Abstract: Concentration-QTc modeling was applied to pretomanid, a new nitroimidazooxazine antituberculosis drug. Data came from eight phase 2 and phase 3 studies. Besides pretomanid alone, various combinations with bedaquiline, linezolid, moxifloxacin, and pyrazinamide were considered; special attention was given to the bedaquiline-pretomanid-linezolid (BPaL) regimen that has demonstrated efficacy in the Nix-TB study in subjects with extensively drug-resistant or treatment-intolerant or nonresponsive multidrug-resistant tuberculosis.

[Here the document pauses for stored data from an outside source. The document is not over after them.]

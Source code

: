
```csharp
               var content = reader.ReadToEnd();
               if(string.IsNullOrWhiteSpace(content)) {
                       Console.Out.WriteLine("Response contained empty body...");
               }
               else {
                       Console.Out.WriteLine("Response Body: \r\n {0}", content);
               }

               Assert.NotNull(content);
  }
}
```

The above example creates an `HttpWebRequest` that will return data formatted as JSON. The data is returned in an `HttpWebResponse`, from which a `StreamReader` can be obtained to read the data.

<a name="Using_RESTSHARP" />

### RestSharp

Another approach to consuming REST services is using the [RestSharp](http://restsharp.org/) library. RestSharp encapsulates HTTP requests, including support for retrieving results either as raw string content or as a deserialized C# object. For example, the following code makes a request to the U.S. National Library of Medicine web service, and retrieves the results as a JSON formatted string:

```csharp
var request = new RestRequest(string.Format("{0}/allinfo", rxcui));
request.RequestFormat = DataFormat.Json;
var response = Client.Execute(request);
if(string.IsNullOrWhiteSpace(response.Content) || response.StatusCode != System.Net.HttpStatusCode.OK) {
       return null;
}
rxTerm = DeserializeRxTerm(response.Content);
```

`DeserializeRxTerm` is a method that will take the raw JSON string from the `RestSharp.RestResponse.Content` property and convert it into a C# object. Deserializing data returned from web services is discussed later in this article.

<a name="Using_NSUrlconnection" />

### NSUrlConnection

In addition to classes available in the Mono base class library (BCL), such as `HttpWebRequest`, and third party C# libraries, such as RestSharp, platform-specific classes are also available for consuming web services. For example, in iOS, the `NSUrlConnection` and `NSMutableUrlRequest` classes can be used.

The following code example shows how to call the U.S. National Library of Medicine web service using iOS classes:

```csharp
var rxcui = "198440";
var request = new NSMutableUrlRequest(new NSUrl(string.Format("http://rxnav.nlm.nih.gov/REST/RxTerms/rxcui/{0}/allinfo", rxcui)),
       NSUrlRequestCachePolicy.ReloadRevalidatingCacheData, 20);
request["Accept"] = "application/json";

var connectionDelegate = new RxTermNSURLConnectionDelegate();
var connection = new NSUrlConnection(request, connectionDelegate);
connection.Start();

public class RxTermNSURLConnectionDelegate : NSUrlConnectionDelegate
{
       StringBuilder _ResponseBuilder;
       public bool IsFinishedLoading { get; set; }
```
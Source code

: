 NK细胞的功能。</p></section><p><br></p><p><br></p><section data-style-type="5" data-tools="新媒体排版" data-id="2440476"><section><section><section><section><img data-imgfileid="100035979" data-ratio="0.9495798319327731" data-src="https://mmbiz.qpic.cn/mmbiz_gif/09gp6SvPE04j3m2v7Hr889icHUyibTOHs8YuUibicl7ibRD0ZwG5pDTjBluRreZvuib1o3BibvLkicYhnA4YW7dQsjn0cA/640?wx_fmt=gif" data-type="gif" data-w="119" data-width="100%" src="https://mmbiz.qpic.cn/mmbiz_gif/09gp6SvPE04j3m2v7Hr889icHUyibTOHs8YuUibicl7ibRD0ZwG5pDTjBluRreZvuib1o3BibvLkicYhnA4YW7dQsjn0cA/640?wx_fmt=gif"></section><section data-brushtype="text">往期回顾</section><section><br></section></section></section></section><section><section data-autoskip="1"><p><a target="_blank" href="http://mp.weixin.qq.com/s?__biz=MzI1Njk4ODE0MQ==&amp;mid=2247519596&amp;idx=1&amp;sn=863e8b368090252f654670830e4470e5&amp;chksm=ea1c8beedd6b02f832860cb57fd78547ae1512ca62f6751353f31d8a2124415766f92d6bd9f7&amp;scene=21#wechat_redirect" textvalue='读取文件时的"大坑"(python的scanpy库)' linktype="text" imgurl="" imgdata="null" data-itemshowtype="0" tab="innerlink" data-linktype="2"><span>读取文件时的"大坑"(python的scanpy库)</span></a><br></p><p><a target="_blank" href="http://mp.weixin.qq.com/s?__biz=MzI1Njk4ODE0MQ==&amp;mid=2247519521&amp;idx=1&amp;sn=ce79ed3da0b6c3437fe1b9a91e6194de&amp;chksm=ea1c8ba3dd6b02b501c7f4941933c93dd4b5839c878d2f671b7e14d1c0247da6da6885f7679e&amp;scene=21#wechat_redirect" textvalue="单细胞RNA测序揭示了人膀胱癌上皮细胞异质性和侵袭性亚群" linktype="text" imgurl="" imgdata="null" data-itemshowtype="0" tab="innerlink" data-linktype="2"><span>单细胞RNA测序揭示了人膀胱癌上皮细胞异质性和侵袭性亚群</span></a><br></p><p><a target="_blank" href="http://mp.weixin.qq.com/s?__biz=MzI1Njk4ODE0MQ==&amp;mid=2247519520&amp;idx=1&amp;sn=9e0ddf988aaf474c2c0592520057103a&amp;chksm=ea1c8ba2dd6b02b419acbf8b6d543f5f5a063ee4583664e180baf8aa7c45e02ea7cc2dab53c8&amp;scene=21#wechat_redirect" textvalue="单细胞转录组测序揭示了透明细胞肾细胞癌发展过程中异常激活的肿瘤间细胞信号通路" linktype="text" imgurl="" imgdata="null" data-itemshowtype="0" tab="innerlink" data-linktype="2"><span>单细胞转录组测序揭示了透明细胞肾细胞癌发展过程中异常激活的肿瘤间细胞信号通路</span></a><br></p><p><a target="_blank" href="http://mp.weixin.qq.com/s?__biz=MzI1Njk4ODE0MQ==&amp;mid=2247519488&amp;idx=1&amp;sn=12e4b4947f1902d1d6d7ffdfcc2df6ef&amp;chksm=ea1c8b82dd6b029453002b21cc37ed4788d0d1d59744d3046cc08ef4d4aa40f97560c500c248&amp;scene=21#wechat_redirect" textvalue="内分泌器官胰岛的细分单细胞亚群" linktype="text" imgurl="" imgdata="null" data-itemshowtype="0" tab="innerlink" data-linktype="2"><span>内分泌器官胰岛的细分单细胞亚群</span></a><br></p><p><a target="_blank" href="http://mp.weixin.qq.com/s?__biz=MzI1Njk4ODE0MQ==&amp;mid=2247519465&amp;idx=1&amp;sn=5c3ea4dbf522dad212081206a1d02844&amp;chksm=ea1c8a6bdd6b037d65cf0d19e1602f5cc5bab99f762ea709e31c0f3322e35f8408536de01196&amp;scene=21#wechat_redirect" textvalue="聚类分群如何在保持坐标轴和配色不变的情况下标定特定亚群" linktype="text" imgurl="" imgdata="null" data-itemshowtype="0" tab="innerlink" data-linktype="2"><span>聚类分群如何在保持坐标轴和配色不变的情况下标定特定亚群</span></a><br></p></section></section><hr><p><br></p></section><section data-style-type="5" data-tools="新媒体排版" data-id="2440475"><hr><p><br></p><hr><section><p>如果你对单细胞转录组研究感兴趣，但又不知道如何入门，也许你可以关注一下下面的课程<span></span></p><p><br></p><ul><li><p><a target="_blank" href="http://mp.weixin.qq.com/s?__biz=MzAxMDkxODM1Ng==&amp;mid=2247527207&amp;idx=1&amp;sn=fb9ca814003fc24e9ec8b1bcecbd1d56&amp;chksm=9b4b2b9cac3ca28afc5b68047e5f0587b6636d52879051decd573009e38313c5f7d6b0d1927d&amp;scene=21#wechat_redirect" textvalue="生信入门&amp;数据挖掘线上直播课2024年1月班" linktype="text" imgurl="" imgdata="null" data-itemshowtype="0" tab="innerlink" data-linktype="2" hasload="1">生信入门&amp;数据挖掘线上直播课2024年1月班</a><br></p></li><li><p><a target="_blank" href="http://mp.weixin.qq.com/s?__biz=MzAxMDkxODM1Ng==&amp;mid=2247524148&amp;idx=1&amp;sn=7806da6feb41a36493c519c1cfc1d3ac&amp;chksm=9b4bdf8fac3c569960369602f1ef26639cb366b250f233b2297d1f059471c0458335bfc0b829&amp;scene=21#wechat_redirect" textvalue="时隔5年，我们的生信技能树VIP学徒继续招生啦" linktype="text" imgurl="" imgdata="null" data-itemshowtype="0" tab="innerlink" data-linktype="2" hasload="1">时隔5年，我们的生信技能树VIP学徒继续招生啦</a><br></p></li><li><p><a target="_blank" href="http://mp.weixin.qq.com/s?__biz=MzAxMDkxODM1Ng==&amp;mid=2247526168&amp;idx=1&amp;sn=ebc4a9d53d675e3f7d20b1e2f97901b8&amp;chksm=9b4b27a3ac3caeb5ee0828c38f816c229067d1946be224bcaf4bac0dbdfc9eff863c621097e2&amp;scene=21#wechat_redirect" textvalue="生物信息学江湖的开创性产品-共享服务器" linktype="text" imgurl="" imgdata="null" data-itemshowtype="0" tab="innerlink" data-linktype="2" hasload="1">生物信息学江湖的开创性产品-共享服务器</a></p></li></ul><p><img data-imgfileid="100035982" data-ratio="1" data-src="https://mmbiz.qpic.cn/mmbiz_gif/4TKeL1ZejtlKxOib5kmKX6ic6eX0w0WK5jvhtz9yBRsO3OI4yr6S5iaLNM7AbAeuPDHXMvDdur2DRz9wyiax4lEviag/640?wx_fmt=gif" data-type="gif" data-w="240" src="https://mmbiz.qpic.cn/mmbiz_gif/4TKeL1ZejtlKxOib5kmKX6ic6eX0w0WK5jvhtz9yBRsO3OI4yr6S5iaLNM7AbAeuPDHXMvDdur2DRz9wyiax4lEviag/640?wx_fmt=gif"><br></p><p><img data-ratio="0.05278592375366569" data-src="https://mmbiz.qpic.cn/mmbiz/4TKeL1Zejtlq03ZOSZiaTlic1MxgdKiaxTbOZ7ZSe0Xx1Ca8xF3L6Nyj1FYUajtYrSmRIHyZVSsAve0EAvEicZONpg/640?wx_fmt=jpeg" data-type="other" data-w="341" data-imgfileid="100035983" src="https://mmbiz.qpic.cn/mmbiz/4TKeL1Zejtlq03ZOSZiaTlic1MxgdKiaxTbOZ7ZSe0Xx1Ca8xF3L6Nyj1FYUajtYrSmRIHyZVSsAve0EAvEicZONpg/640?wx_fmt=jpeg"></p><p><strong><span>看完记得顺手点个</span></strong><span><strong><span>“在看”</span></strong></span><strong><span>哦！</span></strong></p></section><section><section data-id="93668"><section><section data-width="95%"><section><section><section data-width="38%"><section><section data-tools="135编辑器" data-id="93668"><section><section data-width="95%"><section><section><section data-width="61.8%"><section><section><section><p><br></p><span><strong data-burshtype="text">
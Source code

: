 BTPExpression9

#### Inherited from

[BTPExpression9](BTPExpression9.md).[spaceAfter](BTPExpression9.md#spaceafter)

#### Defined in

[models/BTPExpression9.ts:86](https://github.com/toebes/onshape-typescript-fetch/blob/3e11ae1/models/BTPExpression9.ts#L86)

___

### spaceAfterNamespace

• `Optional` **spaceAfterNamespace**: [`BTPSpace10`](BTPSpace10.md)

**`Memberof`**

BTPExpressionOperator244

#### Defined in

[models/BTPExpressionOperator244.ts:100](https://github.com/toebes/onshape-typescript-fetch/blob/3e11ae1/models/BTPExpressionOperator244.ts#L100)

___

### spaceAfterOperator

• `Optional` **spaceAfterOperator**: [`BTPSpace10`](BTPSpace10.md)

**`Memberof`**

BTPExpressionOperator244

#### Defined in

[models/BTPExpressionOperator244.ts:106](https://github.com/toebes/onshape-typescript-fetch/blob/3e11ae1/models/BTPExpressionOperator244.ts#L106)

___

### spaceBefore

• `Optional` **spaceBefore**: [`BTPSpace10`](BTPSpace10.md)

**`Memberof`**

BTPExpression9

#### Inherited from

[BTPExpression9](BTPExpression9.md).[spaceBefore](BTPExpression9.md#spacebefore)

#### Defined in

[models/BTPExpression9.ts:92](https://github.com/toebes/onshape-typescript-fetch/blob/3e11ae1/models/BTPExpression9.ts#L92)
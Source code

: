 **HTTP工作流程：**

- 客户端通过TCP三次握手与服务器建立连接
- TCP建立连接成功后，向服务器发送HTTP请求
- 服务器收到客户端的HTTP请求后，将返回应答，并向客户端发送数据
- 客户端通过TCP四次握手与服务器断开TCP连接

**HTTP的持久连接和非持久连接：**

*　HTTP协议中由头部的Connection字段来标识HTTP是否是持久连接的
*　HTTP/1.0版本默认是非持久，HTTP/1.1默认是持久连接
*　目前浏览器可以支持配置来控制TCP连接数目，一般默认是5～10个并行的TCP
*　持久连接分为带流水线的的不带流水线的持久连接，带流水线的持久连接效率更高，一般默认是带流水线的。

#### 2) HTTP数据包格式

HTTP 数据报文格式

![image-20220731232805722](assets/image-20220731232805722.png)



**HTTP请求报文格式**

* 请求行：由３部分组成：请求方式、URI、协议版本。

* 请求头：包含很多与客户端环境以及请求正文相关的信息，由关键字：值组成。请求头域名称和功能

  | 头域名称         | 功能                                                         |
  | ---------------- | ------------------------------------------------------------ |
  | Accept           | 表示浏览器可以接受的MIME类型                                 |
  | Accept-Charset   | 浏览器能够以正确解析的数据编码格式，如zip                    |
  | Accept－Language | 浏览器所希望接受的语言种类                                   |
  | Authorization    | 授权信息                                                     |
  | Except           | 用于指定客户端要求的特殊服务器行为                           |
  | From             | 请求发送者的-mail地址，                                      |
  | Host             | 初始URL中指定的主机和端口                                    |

Three heart rate corrections to QT were considered: Fridericia's QTcF, Bazett's QTcB, and a population-specific correction, QTcN. QTc increased with the plasma concentrations of pretomanid, bedaquiline's M2 metabolite, and moxifloxacin in a manner described by a linear model in which the three slope coefficients were constant across studies, visits within study, and times postdose within visit but where the intercept varied across those dimensions. The intercepts tended to increase on treatment to a plateau after several weeks, a pattern termed the secular trend. The slope terms were similar for the three QTc corrections, but the secular trends differed, suggesting that at least some of the secular trend was due to the elevated heart rates of tuberculosis patients decreasing to normal levels on treatment. For pretomanid 200 mg once a day (QD) alone, a typical steady-state maximum concentration of drug in plasma () resulted in a mean change from baseline of QTcN of 9.1 ms, with an upper 90% confidence interval (CI) limit of 10.2 ms. For the BPaL regimen, due to the additional impact of the bedaquiline M2 metabolite, the corresponding values were 13.6 ms and 15.0 ms. The contribution to these values from the secular trend was 4.0 ms.